**Exercise instructions:** Please repeat the lines below exactly. Begin with the line containing "If you change" and go on through the line containing "## Adding support".

**Extracted information:**
* * *

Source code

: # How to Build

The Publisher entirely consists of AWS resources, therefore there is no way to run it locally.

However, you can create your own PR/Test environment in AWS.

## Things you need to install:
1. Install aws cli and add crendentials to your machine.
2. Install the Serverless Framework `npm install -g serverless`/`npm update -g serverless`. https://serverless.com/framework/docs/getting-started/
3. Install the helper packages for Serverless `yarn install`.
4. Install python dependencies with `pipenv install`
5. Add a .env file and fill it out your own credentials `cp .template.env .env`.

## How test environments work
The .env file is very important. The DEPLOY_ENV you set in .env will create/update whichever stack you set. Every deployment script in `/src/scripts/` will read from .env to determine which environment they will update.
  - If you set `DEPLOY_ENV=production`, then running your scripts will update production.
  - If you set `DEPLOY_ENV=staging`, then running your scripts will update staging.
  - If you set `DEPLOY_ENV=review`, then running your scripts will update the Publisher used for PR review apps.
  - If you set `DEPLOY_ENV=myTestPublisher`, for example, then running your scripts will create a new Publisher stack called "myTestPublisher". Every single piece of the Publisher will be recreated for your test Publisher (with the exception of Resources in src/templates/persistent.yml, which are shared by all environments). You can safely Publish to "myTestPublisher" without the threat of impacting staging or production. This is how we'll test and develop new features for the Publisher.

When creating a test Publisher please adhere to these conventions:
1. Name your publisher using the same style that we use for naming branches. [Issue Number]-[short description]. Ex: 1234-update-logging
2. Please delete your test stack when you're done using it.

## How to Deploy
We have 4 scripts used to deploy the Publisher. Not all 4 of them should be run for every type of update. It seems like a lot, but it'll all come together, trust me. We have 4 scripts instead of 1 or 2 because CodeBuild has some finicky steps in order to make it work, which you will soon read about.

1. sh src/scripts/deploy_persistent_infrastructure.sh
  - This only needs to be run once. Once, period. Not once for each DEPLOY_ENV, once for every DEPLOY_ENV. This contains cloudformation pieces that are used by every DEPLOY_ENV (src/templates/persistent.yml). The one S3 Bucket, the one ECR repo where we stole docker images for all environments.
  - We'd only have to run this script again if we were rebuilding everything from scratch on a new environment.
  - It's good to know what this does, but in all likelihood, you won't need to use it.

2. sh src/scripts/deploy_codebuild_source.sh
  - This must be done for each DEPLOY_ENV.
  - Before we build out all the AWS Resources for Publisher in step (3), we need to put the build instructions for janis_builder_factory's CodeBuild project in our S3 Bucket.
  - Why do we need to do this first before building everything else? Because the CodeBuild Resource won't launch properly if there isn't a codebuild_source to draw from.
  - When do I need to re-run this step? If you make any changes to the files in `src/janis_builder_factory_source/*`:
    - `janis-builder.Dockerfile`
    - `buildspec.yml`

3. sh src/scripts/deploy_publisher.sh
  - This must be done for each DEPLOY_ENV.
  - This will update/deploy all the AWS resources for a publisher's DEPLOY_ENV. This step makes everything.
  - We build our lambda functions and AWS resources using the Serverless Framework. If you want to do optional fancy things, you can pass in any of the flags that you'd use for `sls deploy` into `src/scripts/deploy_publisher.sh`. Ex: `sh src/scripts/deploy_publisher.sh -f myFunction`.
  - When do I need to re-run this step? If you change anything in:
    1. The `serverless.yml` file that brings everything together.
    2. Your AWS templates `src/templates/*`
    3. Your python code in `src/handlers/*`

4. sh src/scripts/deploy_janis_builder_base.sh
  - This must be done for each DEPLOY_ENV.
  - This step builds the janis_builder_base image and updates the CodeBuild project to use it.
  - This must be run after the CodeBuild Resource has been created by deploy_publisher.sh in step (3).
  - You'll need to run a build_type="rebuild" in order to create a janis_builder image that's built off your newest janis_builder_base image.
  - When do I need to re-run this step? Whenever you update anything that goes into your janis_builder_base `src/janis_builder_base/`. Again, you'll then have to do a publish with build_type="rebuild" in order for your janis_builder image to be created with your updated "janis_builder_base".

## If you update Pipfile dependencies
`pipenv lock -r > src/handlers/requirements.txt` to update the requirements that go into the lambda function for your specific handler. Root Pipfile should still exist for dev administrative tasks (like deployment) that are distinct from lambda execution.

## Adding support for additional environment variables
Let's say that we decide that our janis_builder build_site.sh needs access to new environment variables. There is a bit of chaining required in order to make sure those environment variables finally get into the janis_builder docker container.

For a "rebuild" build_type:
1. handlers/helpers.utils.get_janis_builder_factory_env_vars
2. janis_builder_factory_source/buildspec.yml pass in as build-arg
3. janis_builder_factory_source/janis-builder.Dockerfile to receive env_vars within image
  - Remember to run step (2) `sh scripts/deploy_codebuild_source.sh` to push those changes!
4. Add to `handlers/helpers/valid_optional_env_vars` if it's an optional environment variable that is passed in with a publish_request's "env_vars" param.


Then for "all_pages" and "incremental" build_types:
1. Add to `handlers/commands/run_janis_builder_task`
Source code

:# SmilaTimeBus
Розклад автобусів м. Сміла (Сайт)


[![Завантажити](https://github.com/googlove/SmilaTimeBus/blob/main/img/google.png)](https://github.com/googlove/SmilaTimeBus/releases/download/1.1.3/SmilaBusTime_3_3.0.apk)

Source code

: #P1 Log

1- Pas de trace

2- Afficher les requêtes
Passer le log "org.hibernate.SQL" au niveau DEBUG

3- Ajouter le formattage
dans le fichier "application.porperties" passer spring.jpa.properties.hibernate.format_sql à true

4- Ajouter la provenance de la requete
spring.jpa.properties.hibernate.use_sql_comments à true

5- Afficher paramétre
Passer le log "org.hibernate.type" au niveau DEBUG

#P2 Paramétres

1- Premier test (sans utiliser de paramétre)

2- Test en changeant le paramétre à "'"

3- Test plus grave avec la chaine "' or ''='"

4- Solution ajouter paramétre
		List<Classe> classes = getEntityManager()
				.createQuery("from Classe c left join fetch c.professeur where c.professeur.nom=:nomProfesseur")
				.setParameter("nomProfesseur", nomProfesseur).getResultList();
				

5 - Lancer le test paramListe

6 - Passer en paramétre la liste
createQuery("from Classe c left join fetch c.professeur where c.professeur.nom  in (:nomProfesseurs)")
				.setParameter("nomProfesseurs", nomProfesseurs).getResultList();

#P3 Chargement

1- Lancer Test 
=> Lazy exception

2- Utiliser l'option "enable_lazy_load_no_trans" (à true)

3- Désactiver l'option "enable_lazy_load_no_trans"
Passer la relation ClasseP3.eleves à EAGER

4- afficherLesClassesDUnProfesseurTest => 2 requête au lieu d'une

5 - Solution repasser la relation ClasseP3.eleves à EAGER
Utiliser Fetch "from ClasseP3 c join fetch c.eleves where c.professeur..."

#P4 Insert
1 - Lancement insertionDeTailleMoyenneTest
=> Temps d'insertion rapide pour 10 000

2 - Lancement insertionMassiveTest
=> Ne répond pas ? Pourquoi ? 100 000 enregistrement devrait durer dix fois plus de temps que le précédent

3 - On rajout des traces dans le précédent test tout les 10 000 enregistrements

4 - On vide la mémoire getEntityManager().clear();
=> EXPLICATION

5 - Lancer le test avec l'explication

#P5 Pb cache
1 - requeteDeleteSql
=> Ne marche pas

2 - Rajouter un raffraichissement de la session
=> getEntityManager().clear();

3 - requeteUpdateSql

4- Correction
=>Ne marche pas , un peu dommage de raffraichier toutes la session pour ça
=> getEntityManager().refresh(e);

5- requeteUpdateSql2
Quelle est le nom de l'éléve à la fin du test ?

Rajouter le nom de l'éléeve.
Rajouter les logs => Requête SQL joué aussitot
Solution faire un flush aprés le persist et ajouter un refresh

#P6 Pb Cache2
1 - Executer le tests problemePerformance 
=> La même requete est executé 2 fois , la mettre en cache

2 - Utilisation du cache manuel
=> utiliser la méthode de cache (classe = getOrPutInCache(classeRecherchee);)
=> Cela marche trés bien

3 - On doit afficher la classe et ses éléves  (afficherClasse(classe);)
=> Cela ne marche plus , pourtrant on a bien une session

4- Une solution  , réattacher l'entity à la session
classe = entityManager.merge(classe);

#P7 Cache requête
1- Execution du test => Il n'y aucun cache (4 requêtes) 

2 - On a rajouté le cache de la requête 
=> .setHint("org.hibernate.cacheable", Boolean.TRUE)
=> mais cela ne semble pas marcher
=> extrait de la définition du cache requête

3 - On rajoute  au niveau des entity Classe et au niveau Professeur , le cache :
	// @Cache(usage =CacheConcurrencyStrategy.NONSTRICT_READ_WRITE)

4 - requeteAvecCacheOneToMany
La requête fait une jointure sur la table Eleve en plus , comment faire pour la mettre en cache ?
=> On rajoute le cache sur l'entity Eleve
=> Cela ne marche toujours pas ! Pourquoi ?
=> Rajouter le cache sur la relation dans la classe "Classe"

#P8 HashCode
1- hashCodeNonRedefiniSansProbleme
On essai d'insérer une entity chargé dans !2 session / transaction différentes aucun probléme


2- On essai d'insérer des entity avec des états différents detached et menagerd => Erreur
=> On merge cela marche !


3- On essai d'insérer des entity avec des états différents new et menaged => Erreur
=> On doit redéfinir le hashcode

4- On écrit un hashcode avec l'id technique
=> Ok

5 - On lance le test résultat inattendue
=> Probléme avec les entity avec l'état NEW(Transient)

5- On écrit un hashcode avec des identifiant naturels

* * *

**Task result:**
  - When do I need to re-run this step? If you change anything in:
    1. The `serverless.yml` file that brings everything together.
    2. Your AWS templates `src/templates/*`
    3. Your python code in `src/handlers/*`

4. sh src/scripts/deploy_janis_builder_base.sh
  - This must be done for each DEPLOY_ENV.
  - This step builds the janis_builder_base image and updates the CodeBuild project to use it.
  - This must be run after the CodeBuild Resource has been created by deploy_publisher.sh in step (3).
  - You'll need to run a build_type="rebuild" in order to create a janis_builder image that's built off your newest janis_builder_base image.
  - When do I need to re-run this step? Whenever you update anything that goes into your janis_builder_base `src/janis_builder_base/`. Again, you'll then have to do a publish with build_type="rebuild" in order for your janis_builder image to be created with your updated "janis_builder_base".

## If you update Pipfile dependencies
`pipenv lock -r > src/handlers/requirements.txt` to update the requirements that go into the lambda function for your specific handler. Root Pipfile should still exist for dev administrative tasks (like deployment) that are distinct from lambda execution.

## Adding support for additional environment variables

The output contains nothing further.